▸ **EXERCISE GOAL**
Among the entries below, one line contains "Rearanging shows that" and another contains "The dimensional constants". Transcribe those two lines and every line between them, exactly.

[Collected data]

________________

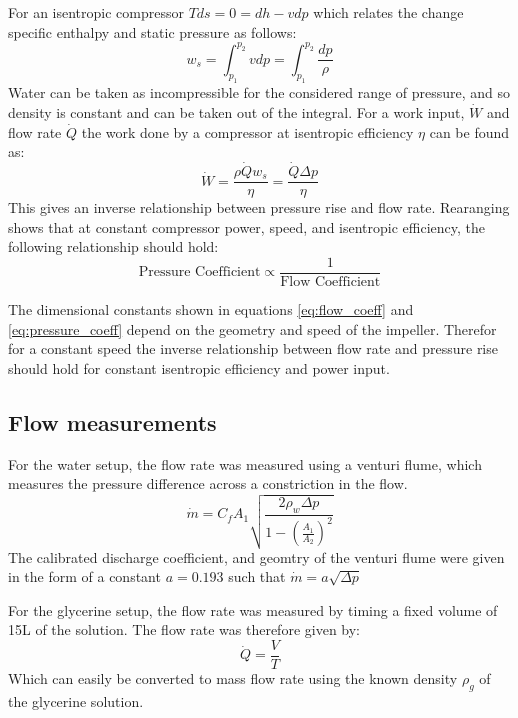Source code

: \documentclass{article}
\begin{document}
For an isentropic compressor $Tds = 0 = dh - vdp$ which relates the change specific enthalpy and static pressure as follows:
\begin{equation}
    w_s = \int_{p_1}^{p_2} vdp = \int_{p_1}^{p_2} \frac{dp}{\rho}
\end{equation}
Water can be taken as incompressible for the considered range of pressure, and so density is constant and can be taken out of the integral.
For a work input, $\dot{W}$ and flow rate $\dot{Q}$ the work done by a compressor at isentropic efficiency $\eta$ can be found as:
\begin{equation}
    \dot{W} = \frac{\rho \dot{Q} w_s}{\eta} = \frac{\dot{Q} \Delta p}{\eta} 
\end{equation}
This gives an inverse relationship between pressure rise and flow rate.
Rearanging shows that at constant compressor power, speed, and isentropic efficiency, the following relationship should hold:
\begin{equation}
    \text{Pressure Coefficient} \propto \frac{1}{\text{Flow Coefficient}} \label{eq:inverse_relationship}
\end{equation}

The dimensional constants shown in equations \ref{eq:flow_coeff} and \ref{eq:pressure_coeff} depend on the geometry and speed of the impeller.
Therefor for a constant speed the inverse relationship between flow rate and pressure rise should hold for constant isentropic efficiency and power input.

\subsection{Flow measurements}

For the water setup, the flow rate was measured using a venturi flume, which measures the pressure difference across a constriction in the flow.
\begin{equation}
    \dot{m} = C_f A_1 \sqrt{\frac{2\rho_w \Delta p}{1 - \left( \frac{A_1}{A_2} \right)^2}}
\end{equation}
The calibrated discharge coefficient, and geomtry of the venturi flume were given in the form of a constant $a=0.193$ such that $\dot{m}=a \sqrt{\Delta p}$

For the glycerine setup, the flow rate was measured by timing a fixed volume of 15L of the solution.
The flow rate was therefore given by:
\begin{equation}
    \dot{Q} = \frac{V}{T}
\end{equation}
Which can easily be converted to mass flow rate using the known density $\rho_g$ of the glycerine solution.
\end{document}
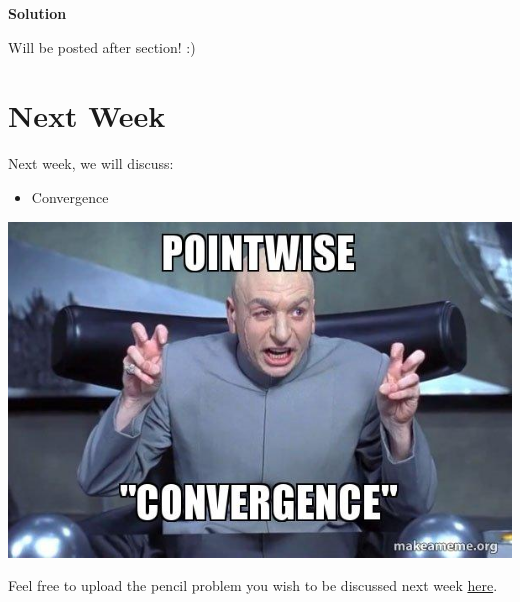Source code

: \documentclass[
  letterpaper,
  DIV=11,
  numbers=noendperiod]{scrreprt}
\providecommand{\tightlist}{%
  \setlength{\itemsep}{0pt}\setlength{\parskip}{0pt}}\usepackage{longtable,booktabs,array}
\theoremstyle{definition}
\theoremstyle{plain}
\theoremstyle{remark}
\begin{document}
\begin{tcolorbox}[enhanced jigsaw, opacityback=0, colback=white, leftrule=.75mm, bottomrule=.15mm, arc=.35mm, rightrule=.15mm, breakable, left=2mm, toprule=.15mm, colframe=quarto-callout-tip-color-frame]
\begin{minipage}[t]{5.5mm}
\textcolor{quarto-callout-tip-color}{\faLightbulb}
\end{minipage}%
\begin{minipage}[t]{\textwidth - 5.5mm}

\textbf{Solution}\vspace{2mm}

Will be posted after section! :)

\end{minipage}%
\end{tcolorbox}

\hypertarget{next-week-7}{%
\section*{Next Week}\label{next-week-7}}


Next week, we will discuss:

\begin{itemize}
\tightlist
\item
  Convergence
\end{itemize}

\includegraphics{./assets/img/convergence.jpeg}

Feel free to upload the pencil problem you wish to be discussed next
week \href{https://forms.gle/RBmMNYJp4u3qD5W79}{here}.
\end{document}
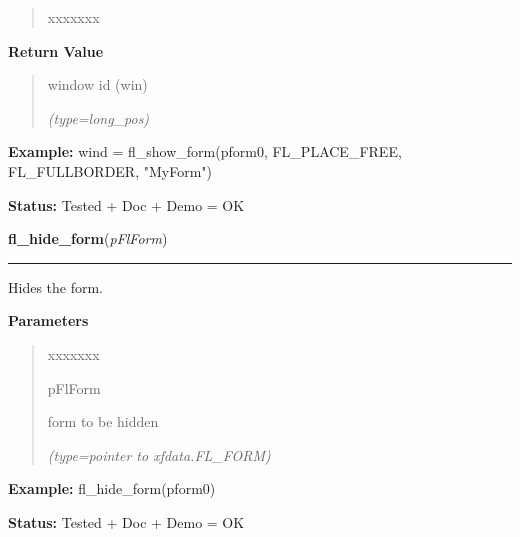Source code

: \begin{boxedminipage}{\funcwidth}
\begin{quote}
\begin{Ventry}{xxxxxxx}
        \end{Ventry}

      \end{quote}

      \textbf{Return Value}
    \vspace{-1ex}

      \begin{quote}
      window id (win)

      {\it (type=long\_pos)}

      \end{quote}

\textbf{Example:} wind = fl\_show\_form(pform0, FL\_PLACE\_FREE, FL\_FULLBORDER, "MyForm")



\textbf{Status:} Tested + Doc + Demo = OK



    \end{boxedminipage}

    \label{xformslib:flbasic:fl_hide_form}

    \vspace{0.5ex}

\hspace{.8\funcindent}\begin{boxedminipage}{\funcwidth}

    \raggedright \textbf{fl\_hide\_form}(\textit{pFlForm})

    \vspace{-1.5ex}

    \rule{\textwidth}{0.5\fboxrule}
\setlength{\parskip}{2ex}
    Hides the form.

\setlength{\parskip}{1ex}
      \textbf{Parameters}
      \vspace{-1ex}

      \begin{quote}
        \begin{Ventry}{xxxxxxx}

          \item[pFlForm]

          form to be hidden

            {\it (type=pointer to xfdata.FL\_FORM)}

        \end{Ventry}

      \end{quote}

\textbf{Example:} fl\_hide\_form(pform0)



\textbf{Status:} Tested + Doc + Demo = OK



    \end{boxedminipage}

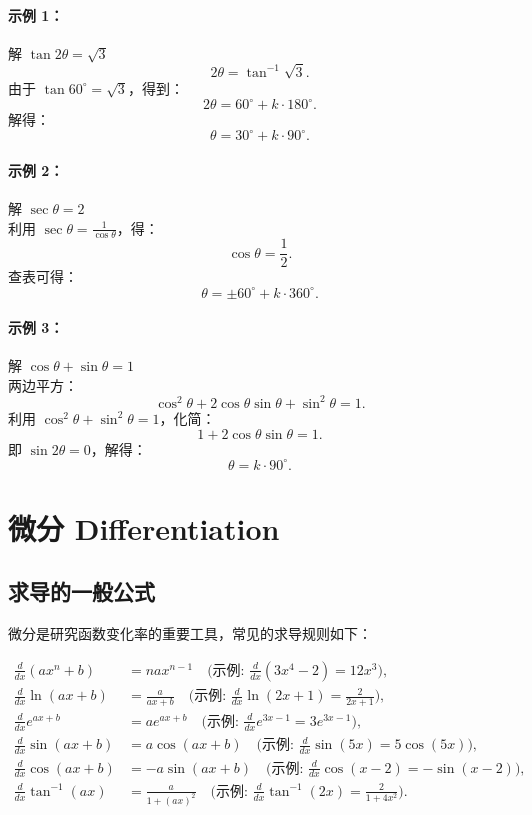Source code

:\documentclass[8pt,a4paper,twoside]{tau-class/tau}
\begin{document}
\paragraph{示例 1：} 解 \(\tan 2\theta=\sqrt{3}\)
\[
  2\theta=\tan^{−1}\sqrt{3}.
\]
由于 \(\tan 60^\circ=\sqrt{3}\)，得到：
\[
  2\theta=60^\circ+k\cdot180^\circ.
\]
解得：
\[
  \theta=30^\circ+k\cdot90^\circ.
\]

\paragraph{示例 2：} 解 \(\sec\theta=2\)\\
利用 \(\sec\theta=\frac{1}{\cos\theta}\)，得：
\[
  \cos\theta=\frac{1}{2}.
\]
查表可得：
\[
  \theta=\pm60^\circ+k\cdot360^\circ.
\]

\paragraph{示例 3：} 解 \(\cos\theta+\sin\theta=1\)\\
两边平方：
\[
  \cos^2\theta+2\cos\theta\sin\theta+\sin^2\theta=1.
\]
利用 \(\cos^2\theta+\sin^2\theta=1\)，化简：
\[
  1+2\cos\theta\sin\theta=1.
\]
即 \(\sin2\theta=0\)，解得：
\[
  \theta=k\cdot90^\circ.
\]

\newpage
\section{微分 Differentiation}

\subsection{求导的一般公式}
微分是研究函数变化率的重要工具，常见的求导规则如下：

\begin{tcolorbox}[enhanced, breakable, boxsep=1pt, colframe=blue!50!black, colback=white, fonttitle=\footnotesize, fontupper=\footnotesize, title=常见函数的导数]
\begin{align*}
    \frac{d}{dx} (ax^n + b) &= nax^{n−1}\quad\text{(示例: }\frac{d}{dx}(3x^4 − 2) = 12x^3\text{)},\\
    \frac{d}{dx} \ln(ax + b) &= \frac{a}{ax+b}\quad\text{(示例: }\frac{d}{dx}\ln(2x+1) = \frac{2}{2x+1}\text{)},\\
    \frac{d}{dx} e^{ax+b} &= ae^{ax+b}\quad\text{(示例: }\frac{d}{dx} e^{3x−1} = 3e^{3x−1}\text{)},\\
    \frac{d}{dx} \sin(ax+b) &= a\cos(ax+b)\quad\text{(示例: }\frac{d}{dx} \sin(5x) = 5 \cos(5x)\text{)},\\
    \frac{d}{dx} \cos(ax+b) &= −a\sin(ax+b)\quad\text{(示例: }\frac{d}{dx} \cos(x−2) = −\sin(x−2)\text{)},\\
    \frac{d}{dx} \tan^{−1}(ax) &= \frac{a}{1 + (ax)^2}\quad\text{(示例: }\frac{d}{dx} \tan^{−1}(2x) = \frac{2}{1 + 4x^2}\text{)}.
\end{align*}
\end{tcolorbox}
\end{document}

________________

▸ **REPLY**
Rearanging shows that at constant compressor power, speed, and isentropic efficiency, the following relationship should hold:
\begin{equation}
    \text{Pressure Coefficient} \propto \frac{1}{\text{Flow Coefficient}} \label{eq:inverse_relationship}
\end{equation}

The dimensional constants shown in equations \ref{eq:flow_coeff} and \ref{eq:pressure_coeff} depend on the geometry and speed of the impeller.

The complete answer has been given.